San José es el hombre del silencio, un perfecto contemplativo. No tenemos absolutamente ninguna palabra salida de sus labios en ninguno de los Evangelios, sólo referencias: sus acciones y las de Dios con él y nada más. Pareciera que ante “la Palabra eterna” ha preferido abstenerse de las suyas para dedicarse a ser dócil a Dios y a contemplar.

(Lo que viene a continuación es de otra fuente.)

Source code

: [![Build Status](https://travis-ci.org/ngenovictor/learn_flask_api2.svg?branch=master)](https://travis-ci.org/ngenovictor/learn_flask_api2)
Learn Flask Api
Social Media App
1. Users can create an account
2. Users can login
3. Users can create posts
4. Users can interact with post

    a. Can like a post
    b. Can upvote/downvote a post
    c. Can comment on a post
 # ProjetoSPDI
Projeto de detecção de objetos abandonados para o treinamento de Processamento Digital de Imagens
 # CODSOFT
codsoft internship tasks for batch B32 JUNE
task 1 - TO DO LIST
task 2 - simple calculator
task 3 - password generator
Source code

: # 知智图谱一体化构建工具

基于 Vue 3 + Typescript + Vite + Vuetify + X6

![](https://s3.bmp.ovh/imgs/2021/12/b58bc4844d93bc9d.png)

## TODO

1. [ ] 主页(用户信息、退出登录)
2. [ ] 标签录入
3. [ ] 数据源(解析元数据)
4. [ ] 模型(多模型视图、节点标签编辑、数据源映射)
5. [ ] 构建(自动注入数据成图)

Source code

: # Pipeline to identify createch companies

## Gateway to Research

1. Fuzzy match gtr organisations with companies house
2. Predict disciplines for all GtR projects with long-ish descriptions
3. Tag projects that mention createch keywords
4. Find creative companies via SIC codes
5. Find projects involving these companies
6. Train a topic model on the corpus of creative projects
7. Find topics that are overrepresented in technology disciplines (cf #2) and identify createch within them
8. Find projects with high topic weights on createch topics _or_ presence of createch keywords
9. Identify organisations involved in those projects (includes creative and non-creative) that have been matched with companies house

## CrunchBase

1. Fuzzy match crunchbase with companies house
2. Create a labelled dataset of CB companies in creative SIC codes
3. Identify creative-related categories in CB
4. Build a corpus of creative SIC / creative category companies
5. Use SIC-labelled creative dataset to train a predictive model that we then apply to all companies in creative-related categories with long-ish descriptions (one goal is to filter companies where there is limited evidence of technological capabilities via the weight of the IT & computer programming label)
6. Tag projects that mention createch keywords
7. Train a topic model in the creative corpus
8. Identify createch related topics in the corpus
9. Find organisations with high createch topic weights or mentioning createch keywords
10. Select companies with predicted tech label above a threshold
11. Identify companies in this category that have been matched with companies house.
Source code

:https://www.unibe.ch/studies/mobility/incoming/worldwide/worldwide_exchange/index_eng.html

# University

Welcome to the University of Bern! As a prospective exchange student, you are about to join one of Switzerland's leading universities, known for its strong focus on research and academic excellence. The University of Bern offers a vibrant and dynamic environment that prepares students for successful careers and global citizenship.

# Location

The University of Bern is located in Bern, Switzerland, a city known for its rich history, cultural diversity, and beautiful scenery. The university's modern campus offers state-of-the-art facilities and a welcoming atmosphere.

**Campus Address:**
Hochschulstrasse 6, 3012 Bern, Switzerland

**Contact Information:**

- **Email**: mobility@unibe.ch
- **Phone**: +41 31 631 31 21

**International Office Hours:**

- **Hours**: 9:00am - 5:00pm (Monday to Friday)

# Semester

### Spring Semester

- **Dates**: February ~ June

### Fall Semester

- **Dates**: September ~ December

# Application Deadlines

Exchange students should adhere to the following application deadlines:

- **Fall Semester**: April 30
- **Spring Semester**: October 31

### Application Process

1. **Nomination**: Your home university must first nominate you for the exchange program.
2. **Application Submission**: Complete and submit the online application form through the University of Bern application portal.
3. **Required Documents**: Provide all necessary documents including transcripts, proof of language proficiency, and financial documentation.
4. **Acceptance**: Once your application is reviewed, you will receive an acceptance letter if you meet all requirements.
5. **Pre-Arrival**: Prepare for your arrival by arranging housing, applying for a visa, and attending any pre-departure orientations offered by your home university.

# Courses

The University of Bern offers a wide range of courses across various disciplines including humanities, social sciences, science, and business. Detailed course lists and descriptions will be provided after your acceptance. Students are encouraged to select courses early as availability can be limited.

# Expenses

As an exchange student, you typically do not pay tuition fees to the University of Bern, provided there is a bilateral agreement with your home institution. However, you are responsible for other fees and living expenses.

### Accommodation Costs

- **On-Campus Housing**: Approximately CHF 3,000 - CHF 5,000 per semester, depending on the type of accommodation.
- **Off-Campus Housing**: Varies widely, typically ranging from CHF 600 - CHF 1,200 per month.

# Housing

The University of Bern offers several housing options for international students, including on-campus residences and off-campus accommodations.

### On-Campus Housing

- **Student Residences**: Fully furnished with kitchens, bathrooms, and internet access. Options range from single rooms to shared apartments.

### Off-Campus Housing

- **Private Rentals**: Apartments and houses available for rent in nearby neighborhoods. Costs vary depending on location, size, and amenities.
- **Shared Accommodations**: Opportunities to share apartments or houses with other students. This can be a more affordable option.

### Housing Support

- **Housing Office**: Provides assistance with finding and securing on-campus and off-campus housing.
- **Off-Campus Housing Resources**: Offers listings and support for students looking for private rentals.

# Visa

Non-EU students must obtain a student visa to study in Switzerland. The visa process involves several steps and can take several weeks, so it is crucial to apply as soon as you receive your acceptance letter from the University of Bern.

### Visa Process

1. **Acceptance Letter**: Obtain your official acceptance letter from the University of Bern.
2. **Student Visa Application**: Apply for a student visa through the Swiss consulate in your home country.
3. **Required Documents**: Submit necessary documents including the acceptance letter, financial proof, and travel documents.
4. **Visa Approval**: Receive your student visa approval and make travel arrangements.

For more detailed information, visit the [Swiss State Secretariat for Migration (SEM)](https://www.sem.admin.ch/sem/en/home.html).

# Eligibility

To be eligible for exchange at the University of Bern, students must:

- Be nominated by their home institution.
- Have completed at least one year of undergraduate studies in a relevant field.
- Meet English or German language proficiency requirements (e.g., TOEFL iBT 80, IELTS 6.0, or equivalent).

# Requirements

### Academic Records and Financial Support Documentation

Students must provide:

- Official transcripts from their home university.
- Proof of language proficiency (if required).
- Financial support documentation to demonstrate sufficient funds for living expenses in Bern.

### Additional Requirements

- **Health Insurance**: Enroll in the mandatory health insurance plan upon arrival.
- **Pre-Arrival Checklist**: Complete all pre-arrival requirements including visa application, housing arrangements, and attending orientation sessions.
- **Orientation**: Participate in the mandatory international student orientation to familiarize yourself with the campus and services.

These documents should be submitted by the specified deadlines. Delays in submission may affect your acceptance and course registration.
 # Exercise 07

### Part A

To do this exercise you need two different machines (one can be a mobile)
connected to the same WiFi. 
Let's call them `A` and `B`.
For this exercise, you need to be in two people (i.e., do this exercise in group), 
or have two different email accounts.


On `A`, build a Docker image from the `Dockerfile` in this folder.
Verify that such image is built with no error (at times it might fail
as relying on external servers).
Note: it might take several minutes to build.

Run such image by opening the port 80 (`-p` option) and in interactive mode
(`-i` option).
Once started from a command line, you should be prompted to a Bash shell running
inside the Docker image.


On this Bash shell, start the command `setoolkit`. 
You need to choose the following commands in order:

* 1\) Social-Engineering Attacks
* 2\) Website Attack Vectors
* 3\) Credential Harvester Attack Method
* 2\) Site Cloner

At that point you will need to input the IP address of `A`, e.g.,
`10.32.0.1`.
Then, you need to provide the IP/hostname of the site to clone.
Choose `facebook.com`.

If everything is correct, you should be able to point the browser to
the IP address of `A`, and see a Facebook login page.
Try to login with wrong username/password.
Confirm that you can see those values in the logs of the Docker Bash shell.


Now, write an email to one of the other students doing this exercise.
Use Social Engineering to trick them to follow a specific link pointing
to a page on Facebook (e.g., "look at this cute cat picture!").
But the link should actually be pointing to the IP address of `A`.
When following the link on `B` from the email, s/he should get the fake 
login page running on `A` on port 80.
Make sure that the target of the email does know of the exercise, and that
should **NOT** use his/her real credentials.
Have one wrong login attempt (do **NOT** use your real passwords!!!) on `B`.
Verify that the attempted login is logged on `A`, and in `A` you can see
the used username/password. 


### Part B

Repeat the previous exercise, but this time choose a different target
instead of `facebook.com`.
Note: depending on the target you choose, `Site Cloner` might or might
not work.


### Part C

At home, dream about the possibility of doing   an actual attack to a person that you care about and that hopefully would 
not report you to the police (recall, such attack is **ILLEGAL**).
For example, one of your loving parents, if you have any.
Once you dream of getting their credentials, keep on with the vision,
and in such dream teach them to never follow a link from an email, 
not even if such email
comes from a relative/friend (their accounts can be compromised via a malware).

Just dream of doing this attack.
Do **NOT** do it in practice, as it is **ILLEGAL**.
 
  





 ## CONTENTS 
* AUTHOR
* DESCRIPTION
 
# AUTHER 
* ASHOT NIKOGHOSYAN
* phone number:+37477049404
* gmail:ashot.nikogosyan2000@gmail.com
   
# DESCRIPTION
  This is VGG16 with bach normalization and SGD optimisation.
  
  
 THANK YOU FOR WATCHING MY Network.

San José, según las Escrituras, es sencillamente “un varón justo”, es decir, santo; pero como la simplicidad habitualmente dice mucho, de esta castísima alma no es poco lo que podemos considerar, ya que lo que falta salir de sus labios sobreabunda en su interior, pues ¿acaso el Dios Todopoderoso, que hizo una madre tal para su Hijo, no se buscaría al más indicado para encomendarle el cuidado de ella y de su Hijo?; ¿no es acaso la sencilla y “muda figura de san José” un corazón gigante?; en otras palabras podríamos decirlo así: el corazón de san José era tan noble y puro que “Dios le pidió un favor”; el cuidado de sus dos grandes tesoros: una madre Inmaculada y un Hijo encarnado, para que los custodiara haciendo de ellos, junto con él, la más ejemplar familia.
Como narra la Sagrada Escritura, san José al enterarse que la Virgen estaba encinta, quiso abandonarla en secreto… ¿pero, por qué si no dudaba de su integridad moral?, pues porque había “algo demasiado grande allí”, algo que lo superaba y era incapaz de comprender, ante lo cual, por humildad, simplemente quiso dar un paso atrás. Pero Dios le envió a su ángel para confirmarlo en su misión guardiana, y desde allí la cumplió fielmente en adelante. Veía crecer el vientre purísimo de María, y contemplaba allí la gestación de la redención. Ahora en el pesebre, su corazón paternal comparte ya la cruz del Niño Dios, al no poderle ofrecer un lugar más digno, y sufrir también el frío de la noche y el de la humanidad que no ha brindado calor a quien viene a ofrecer redención.
Aprendamos del corazón de san José a contemplar, a acompañar y custodiar, a aceptar la voluntad de Dios con fidelidad inquebrantable; a sufrir cuando “se aparta a Jesucristo”, y a hacer también por Él todo aquello que nos pida para involucrarnos en su inefable obra de la redención.